Speeches are like babies – easy to conceive, hard to deliver. Reading: you lose eye contact of the audience. Memorizing: avoid because all your energy will be directed inwards instead of outwards to your audience, will lack enthusiasm and vitality.

Ideas map as safety net: use confidence cards with 4” x 6” index cards with single words to help you. Cards are less distracting than paper, besides paper shake in case you are nervous.

  1. Body Language

Enthusiasm, vitality and sincerity. Smile: it tells the audience I am happy to be here and I am glad you are here too. How to make an entrance: I am happy expression.

Why your body language is important: it reflects I am in control, relaxed.

Eye communication: looking at them demonstrates that you are interested in them. Use their eyes to express disinterest. Eye contact denotes authority. We express our emotions through our eyes. Look at the audience.

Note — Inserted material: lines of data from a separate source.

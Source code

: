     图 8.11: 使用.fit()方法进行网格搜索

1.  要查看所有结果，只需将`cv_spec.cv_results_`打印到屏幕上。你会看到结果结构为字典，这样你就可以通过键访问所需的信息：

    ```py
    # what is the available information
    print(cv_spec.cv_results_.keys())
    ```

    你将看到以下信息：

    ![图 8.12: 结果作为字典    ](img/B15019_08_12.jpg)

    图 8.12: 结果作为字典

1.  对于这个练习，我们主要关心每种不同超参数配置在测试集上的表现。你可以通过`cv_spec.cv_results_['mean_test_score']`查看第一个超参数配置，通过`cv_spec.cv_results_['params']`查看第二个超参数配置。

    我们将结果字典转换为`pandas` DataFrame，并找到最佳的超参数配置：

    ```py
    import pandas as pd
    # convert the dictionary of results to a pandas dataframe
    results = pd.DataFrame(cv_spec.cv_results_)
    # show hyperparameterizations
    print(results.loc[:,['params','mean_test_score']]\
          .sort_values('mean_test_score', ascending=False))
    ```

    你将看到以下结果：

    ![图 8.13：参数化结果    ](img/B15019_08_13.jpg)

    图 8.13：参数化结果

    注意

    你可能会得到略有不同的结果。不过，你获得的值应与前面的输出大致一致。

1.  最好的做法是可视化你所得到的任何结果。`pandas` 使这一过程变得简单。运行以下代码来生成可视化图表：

Why is it difficult to look at the audience? You do not want the audience to see your nervousness; therefore you avoid eye contact.

If you don’t pay attention to your audience they will not pay attention to you.

7. Humour and Wit

Once you get people laughing they are listening and you can tell them almost anything.

Humour at the beginning relaxes the audience and also eases the tension for you. Smiling and laughter unites an audience and creates an atmosphere in which they will listen together.  The safest target for your humour is yourself. Show them your weakness and admit your failings.